# Brief
From the entries below, return every line that includes the word "https".

[Stored data entries]

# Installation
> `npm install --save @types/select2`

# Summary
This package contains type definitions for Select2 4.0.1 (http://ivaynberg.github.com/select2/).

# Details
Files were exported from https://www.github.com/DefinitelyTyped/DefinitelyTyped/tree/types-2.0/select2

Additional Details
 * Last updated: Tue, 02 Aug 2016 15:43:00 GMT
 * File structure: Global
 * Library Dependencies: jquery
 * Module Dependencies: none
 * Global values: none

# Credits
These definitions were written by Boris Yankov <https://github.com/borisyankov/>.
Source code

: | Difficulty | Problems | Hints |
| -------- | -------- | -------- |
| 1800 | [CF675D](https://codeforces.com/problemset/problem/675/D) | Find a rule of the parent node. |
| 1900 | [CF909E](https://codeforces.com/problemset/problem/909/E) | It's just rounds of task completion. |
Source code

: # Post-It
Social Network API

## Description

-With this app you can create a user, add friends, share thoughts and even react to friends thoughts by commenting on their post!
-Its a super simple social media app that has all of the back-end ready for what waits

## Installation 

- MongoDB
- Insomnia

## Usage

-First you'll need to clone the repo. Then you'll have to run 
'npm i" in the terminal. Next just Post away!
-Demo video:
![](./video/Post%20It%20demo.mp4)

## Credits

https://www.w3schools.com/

# Result of this exercise
Files were exported from https://www.github.com/DefinitelyTyped/DefinitelyTyped/tree/types-2.0/select2
These definitions were written by Boris Yankov <https://github.com/borisyankov/>.
| 1800 | [CF675D](https://codeforces.com/problemset/problem/675/D) | Find a rule of the parent node. |
| 1900 | [CF909E](https://codeforces.com/problemset/problem/909/E) | It's just rounds of task completion. |
https://www.w3schools.com/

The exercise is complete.